SUPPLIED RECORDS.
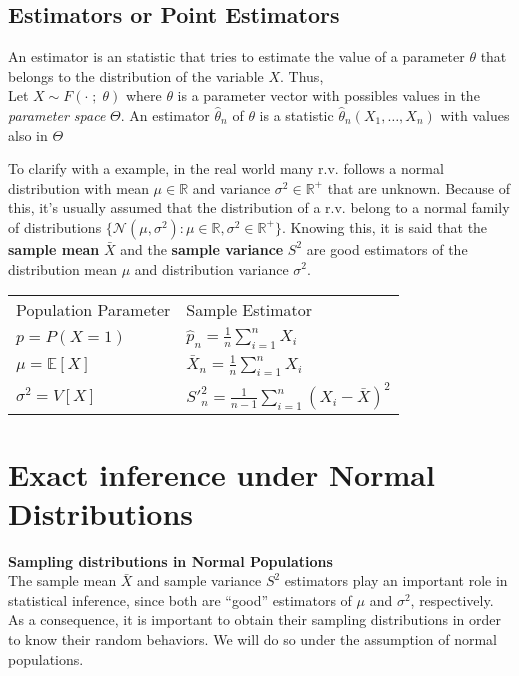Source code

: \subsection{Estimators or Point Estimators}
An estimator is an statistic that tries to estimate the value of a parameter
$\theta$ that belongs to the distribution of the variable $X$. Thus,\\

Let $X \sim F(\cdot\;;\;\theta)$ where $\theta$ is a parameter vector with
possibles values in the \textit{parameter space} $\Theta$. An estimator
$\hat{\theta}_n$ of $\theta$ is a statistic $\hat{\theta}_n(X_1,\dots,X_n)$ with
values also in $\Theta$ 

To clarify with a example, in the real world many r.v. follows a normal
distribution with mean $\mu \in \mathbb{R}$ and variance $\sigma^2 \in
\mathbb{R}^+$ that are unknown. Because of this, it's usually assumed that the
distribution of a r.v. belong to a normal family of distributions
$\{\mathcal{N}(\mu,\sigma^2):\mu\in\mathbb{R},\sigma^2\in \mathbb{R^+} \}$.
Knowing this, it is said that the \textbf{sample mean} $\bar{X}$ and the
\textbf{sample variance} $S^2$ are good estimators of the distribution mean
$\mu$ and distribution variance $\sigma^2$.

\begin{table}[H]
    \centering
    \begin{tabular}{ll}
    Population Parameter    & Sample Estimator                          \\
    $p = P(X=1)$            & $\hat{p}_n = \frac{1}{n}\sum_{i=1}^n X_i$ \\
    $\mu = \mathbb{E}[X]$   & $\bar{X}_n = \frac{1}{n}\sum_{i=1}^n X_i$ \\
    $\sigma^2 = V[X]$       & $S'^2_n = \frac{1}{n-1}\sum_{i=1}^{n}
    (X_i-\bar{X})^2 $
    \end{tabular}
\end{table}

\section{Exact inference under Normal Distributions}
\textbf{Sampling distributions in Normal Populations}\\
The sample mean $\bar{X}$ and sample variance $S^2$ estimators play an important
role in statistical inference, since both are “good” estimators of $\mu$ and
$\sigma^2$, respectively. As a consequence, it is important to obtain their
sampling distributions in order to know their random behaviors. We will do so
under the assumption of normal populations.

* * *

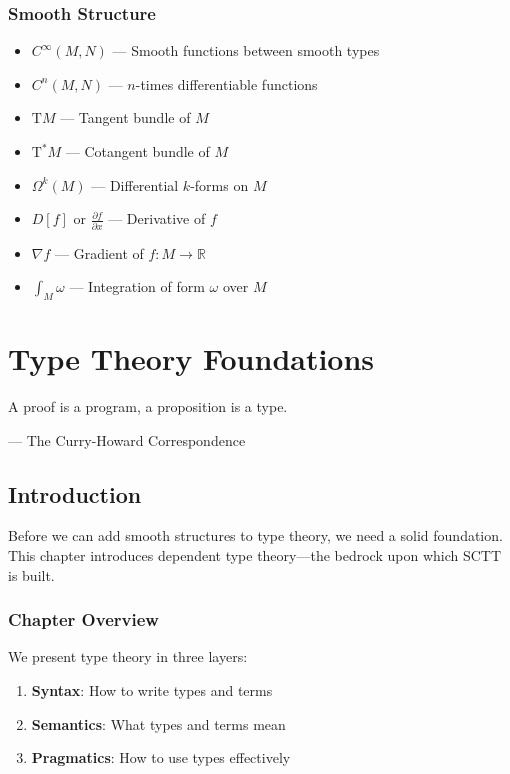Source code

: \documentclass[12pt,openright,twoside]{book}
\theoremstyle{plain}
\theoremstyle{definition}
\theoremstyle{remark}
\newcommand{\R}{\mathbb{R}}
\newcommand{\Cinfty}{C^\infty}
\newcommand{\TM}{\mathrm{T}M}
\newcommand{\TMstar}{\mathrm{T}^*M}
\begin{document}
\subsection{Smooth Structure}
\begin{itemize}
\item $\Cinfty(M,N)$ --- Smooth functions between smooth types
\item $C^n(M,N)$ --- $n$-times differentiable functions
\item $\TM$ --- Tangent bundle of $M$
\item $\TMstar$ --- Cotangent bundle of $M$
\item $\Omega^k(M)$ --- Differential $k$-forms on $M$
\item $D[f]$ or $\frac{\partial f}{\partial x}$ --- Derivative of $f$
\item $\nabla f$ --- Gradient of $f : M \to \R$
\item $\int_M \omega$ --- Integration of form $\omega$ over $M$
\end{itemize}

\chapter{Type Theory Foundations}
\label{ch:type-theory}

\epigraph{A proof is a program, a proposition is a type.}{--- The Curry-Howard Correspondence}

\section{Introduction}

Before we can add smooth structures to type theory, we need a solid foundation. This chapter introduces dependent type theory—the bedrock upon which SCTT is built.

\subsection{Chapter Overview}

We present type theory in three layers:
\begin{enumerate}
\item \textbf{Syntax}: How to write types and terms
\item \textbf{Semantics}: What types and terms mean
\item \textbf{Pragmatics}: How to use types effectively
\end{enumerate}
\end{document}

* * *

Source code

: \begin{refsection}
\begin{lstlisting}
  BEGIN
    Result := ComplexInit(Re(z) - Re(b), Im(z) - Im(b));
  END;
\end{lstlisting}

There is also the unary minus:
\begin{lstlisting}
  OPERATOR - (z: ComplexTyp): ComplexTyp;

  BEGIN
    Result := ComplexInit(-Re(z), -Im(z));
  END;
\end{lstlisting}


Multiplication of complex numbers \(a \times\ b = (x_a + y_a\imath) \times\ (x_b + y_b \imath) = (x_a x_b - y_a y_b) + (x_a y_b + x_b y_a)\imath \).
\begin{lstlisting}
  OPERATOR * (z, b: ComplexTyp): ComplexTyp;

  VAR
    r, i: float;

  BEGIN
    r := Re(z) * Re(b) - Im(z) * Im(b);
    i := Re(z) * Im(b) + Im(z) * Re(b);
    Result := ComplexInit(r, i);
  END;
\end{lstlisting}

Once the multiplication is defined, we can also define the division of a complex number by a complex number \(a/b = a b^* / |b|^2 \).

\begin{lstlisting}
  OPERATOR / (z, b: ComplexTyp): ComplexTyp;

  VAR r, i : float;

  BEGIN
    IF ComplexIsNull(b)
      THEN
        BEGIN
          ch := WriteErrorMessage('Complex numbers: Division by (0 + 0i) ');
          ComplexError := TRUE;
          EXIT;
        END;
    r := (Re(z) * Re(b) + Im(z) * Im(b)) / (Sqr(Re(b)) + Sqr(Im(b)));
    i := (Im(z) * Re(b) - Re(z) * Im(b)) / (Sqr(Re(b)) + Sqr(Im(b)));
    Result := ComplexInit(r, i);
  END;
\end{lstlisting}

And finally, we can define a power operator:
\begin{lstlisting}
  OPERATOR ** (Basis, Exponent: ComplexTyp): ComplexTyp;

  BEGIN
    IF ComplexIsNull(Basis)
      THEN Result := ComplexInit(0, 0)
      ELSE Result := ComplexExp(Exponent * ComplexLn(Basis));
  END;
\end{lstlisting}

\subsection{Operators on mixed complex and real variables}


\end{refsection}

WHAT NEEDS TO BE DONE.
Those lines of the records that contain the string "define" should be identified and copied.

TASK SOLUTION.
Once the multiplication is defined, we can also define the division of a complex number by a complex number \(a/b = a b^* / |b|^2 \).
And finally, we can define a power operator:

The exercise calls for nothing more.